At the French doors, she dipped a curtsy. ‘Thank you for a pleasant dance and conversation.’

‘Pleasant?’ he murmured.

Really, the man was impossible. On legs that felt stiff and awkward, with a heart pounding loudly in her ears, she marched in the direction she had last seen Wilhelmina. When she glanced back, he was gone.

Oh heavens, what would he want? And how far was she prepared to go with this man? Her stomach gave an odd little pulse.

Dash it, she would insist on gentlemanly behaviour, no matter what.

* * *

Jaimie had spent the half the morning expecting a note from Lady Tess politely refusing their engagement to drive. And the other half being annoyed by his lack of concentration on his work.

He wasn’t certain whether he was pleased or sorry when no such note made an appearance. Of course there was a good possibility that he would arrive at the Rowan front door and be informed that her ladyship was out.

And that would be that.

Whatever had possessed him to invite her to go driving, anyway? It wasn’t as if she was the sort of woman whose company he enjoyed. She was prickly and combative. A less subtle female he couldn’t imagine. She didn’t even know how to flirt. They might have traded all kinds of barbs about those arrows in her quiver.

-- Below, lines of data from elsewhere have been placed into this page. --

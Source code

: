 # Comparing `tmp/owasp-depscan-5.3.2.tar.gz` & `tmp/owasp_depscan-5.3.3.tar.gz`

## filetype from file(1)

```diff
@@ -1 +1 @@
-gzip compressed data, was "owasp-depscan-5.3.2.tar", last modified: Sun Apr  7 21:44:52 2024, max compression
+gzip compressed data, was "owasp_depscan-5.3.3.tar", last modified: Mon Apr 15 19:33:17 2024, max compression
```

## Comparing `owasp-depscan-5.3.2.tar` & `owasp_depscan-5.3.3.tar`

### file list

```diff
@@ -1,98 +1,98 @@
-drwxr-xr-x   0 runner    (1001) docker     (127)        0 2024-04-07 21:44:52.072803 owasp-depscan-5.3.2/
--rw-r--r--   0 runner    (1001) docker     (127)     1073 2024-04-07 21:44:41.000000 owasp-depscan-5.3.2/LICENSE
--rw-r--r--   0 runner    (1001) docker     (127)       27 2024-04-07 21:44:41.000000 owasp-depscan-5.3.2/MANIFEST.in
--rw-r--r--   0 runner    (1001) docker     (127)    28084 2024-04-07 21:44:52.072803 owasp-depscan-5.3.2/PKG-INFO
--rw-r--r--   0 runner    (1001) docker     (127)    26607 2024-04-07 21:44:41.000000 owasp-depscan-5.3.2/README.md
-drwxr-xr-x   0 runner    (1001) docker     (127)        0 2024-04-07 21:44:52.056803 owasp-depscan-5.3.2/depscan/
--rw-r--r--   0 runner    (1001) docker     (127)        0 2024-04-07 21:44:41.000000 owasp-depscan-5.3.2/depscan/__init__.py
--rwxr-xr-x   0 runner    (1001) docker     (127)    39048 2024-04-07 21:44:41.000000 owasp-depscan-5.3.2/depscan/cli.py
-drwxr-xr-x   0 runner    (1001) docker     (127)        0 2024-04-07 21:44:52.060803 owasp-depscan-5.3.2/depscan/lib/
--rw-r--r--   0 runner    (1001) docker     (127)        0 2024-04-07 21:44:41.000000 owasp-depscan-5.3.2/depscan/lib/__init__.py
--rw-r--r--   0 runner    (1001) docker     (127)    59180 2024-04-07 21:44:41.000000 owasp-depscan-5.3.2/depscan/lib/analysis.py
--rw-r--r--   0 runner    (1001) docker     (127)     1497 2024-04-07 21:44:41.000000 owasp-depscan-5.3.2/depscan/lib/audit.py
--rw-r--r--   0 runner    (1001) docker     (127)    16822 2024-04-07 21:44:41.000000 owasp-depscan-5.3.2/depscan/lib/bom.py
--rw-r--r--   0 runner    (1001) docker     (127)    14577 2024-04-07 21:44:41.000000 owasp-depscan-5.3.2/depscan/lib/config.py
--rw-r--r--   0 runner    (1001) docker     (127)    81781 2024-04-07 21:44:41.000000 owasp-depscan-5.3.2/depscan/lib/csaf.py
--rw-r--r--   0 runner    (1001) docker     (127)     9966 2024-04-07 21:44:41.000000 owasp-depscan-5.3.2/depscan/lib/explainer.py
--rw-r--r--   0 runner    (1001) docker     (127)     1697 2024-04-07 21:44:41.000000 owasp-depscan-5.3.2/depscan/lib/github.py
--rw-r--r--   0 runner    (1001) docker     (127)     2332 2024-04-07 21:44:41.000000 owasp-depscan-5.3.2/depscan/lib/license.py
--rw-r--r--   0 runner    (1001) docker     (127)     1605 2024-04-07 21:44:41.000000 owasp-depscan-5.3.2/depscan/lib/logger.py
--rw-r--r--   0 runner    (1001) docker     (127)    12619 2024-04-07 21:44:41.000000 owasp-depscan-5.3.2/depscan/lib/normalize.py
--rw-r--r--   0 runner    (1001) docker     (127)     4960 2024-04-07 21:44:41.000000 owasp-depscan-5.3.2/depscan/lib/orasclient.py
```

Yet surprisingly, he’d enjoyed her directness and her willingness to confront him. He’d always thought debutantes an insipid, simpering lot. What he did not like, however, was that she had occupied too much of his thoughts these past few hours. He kept wondering how she had recognised him beneath his costume. Something had given him away. Perhaps she’d tell him what it was at their meeting. He certainly would not ask. He intended to keep their relationship strictly business.

He pulled his phaeton up outside the town house and his liveried tiger jumped down and held the horses’ heads while he knocked on the front door.

‘I’ll let her ladyship know you are here, my lord. Will you come in?’ the butler said.

‘I’ll wait out here. My tiger has the horses, but they’re a mite fresh.’